Sunday, October 16, 2011

Annual Meeting

The first week of corporate earnings is here and the investing environment has turned around. It appears that all of the noise of Europe is in the background and the focus is on corporate earnings which appear to be coming in about as expected. The first annual meeting occured past Thursday night and the bullet points from the meeting are shown.

Vanguard

Retail sales grew faster than expected in September as the Federal Open Market Committee (FOMC) minutes showed considerable debate about what the Fed should do next to help the economy out of its funk. For the week ending October 14, the S&P 500 Index rose 6% to 1,225 (for a year-to-date total return—including price change plus dividends—of about –2.74%). The yield on the 10-year U.S. Treasury note increased 16 basis points to 2.26% (for a year-to-date decrease of 104 basis points).

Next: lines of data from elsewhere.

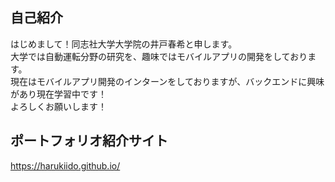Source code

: ## 自己紹介
はじめまして！同志社大学大学院の井戸春希と申します。  
大学では自動運転分野の研究を、趣味ではモバイルアプリの開発をしております。  
現在はモバイルアプリ開発のインターンをしておりますが、バックエンドに興味があり現在学習中です！  
よろしくお願いします！

## ポートフォリオ紹介サイト
https://harukiido.github.io/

Annual Meeting Bullet Points

1) Business Cycle: The US economy remains in a recovery mode, not in a growth mode.
2) Investment Cycle: The cycle has shifted to being favorable to stocks and when stocks reach the July high the accounts that purchased stocks will be asked to be sell stocks and get back to the previous position.
3) Retirement Environment: People need to continually invest in retirement accounts due to future reductions in Social Security, Medicare, and government pension funds.
4) Cheapest Investment Today: US Stocks, bonds and gold are expensive.
5) Greece/Europe: This is a minor story as Europe has to solve it to keep the European Union together.
6) Current Concerns: Legislation involving the Volker Rule and the impact on banks and the Yuan Bill impacting the relationship with China.
7) Housing and Banks: Banks are not the cause of the housing mess rather government policy.
8) Timing to buy Real Estate: Now is a great time to refinance a mortgage and for many people now is a great time to buy real estate due to improving economic conditions and having mortgage rates at historically low levels.
9) Obama Care: Medicare reimbursements to health providers are starting to be reduced because of it. This means that individuals will be paying more in the future so it would be prudent to keep contributing to a retirement account.
10) Investing in the Short Term: Take advantage of the Investment Cycle.
11) Investing Strategy: Long term time horizon with decisions based upon value of possible asset choices.